What about words like “smart” or “talented”? They can actually be harmful to your child, according to Carol Dweck, a world-renowned Stanford researcher who recently brought her message to Puget Sound–area parents.
In her latest book, Mindset: The New Psychology of Success, Dweck explains that telling kids they’re smart can really backfire. “When you say to your child that it’s great they aced that math test so easily, what you are communicating is the message ‘I expect everything to be easy for you,’” she says. “Mistakes become a word that cannot be spoken.”
This type of praise can lead to what Dweck calls a “fixed mindset,” in which intelligence, athleticism and other talents are believed to be fixed traits. Far better that parents adopt what Dweck calls a “growth mindset,” she says, believing that those qualities can be developed through dedication and hard work.
Sound like a good old-fashioned message? Actually, it’s shaking to the core some of the habits parents and schools have adopted in the past two decades.
The fixed mindset
Parents of younger kids may see the fixed mindset come out when their toddler gives up on a puzzle, maybe even going into a meltdown because they can’t finish it. Early on, children may believe there are certain things they can do, things they cannot do, and that’s that.
That belief may be traced back to well-meaning but misguided parental praise. In her years of research at Columbia University, Dweck found that praise based on ease of accomplishing a task (“You are a natural; you did that without even trying!”) hurt children later when they encountered obstacles. Put simply, they were conditioned to believe they should be above failing; therefore, many stopped trying. Dweck says this is particularly limiting for girls.
Seattle mother Christine Leahy pays close attention to the messages being sent to her 8- and 10-year-old daughters, based on her own experience growing up. “I was raised doing flashcards and I figured out early on that I must not be good at math.” Leahy says she did not hear that effort and struggle are good things, so she assumed other subject areas must be better for her.
When it comes to STEM fields — science, technology, engineering and math — success is achieved by working through complex problems. Fixed-mindset messages can be particularly undermining in these areas. “Our brightest girls are the hardest on themselves,” explains Dweck. “When they hit obstacles, they think they’re not good at something. This is especially true in math and science.”
Author and education advocate Eric Liu agrees. “Girls have a brittle sense of what their capabilities might be,” especially if they are used to getting a lot of praise, Liu says. Boys, on the other hand, are often told, “You just need to focus!” which Liu says sends the message that it’s the effort that matters.

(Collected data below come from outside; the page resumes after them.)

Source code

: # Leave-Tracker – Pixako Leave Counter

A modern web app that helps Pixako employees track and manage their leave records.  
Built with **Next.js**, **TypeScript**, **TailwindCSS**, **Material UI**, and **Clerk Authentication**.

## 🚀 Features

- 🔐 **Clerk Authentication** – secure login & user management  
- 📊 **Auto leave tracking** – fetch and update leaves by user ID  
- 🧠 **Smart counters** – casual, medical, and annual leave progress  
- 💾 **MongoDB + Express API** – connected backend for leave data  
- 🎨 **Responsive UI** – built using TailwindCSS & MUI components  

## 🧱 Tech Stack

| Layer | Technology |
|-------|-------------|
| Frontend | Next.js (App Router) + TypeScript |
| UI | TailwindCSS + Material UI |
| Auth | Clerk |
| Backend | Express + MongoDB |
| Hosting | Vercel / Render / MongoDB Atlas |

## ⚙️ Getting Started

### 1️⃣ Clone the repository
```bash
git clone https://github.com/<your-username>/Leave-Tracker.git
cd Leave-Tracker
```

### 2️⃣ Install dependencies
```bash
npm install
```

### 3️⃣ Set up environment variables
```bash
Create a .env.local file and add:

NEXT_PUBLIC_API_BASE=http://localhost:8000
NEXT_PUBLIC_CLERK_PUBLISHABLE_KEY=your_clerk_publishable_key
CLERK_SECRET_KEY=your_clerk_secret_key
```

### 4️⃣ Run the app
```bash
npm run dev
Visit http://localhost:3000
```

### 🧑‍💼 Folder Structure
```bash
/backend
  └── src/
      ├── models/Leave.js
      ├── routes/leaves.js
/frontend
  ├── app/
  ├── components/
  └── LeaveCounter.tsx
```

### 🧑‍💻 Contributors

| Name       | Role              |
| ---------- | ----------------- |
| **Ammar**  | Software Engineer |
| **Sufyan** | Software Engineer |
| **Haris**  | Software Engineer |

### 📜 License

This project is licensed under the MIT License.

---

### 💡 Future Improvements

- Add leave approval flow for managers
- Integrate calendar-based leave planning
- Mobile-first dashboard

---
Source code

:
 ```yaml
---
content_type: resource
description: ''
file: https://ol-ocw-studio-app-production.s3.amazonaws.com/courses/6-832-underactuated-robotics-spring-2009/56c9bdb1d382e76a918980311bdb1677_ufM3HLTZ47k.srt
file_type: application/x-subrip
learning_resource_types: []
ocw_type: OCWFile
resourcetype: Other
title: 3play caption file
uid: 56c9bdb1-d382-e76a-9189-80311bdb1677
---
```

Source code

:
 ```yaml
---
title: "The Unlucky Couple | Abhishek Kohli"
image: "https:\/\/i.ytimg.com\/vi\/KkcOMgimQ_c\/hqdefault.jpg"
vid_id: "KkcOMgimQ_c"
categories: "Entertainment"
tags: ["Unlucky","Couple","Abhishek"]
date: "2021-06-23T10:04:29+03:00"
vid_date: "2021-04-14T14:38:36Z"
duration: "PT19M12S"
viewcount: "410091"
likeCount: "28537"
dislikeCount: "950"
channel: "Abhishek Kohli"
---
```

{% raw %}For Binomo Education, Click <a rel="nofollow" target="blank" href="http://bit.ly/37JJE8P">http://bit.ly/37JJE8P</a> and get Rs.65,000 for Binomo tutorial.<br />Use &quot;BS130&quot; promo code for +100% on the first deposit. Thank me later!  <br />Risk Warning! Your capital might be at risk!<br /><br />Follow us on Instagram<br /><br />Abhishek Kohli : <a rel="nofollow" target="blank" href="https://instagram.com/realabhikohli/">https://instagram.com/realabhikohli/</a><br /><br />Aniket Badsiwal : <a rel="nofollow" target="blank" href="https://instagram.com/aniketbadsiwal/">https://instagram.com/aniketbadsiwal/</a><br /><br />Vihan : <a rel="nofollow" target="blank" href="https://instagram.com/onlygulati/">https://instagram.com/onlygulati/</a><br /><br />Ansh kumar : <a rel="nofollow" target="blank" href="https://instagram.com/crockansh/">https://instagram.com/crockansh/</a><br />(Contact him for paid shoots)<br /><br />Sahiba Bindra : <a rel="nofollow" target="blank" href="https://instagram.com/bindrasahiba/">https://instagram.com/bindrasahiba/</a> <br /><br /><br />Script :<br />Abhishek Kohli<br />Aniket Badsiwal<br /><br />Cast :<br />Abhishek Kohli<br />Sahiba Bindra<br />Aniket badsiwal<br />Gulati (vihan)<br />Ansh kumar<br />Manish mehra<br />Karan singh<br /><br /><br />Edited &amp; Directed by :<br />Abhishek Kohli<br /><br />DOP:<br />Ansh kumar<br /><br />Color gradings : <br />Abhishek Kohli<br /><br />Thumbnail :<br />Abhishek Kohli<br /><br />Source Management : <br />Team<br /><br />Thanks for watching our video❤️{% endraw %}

“We put our children in high-pressure environments, seeking out the best schools we can find, then we use the constant praise to soften the intensity of those environments,” writes Po Bronson, the author of NurtureShock: New Thinking About Children. “We expect so much of them, but we hide our expectations behind constant glowing praise.”
Adair Dingle, a professor of computer science at Seattle University and a Mercer Island School District board member, says Dweck’s theory explains a phenomenon she has witnessed in her two decades of teaching college students. “Many of the kids have come through K–12 without academic difficulty, so when they hit it, often as freshmen, they fall apart.”
Karen Harmon, a counselor at Seattle’s Lowell Elementary School, believes the label “gifted” actually hurts children. “Our teachers are frustrated by kids who are superverbal and articulate and can tear through books but they can’t write anything down,” she says. “There’s no output. It’s as if they can’t put it down to let it be judged.”
And while Dweck says she is not against gifted programs, she, too, objects to the label. “The title ‘gifted’ implies they have been bestowed with a gift, rather than working to acquire something. I think it’s important that any gifted program not get hung up on the label, as that will result in a lack of motivation and enthusiasm for learning.”
So how does a parent encourage a growth mindset? At dinner, ask your kids what they struggled with and what they were challenged by that day. Praise them for working hard on something, even if the outcome was not ideal. As Eric Liu says, failure should not be treated as the real “F” word.
Hilary Benson is a writer and mother of three living in the Seattle area. Her work has been published in ParentMap and other magazines, and broadcast on television and radio.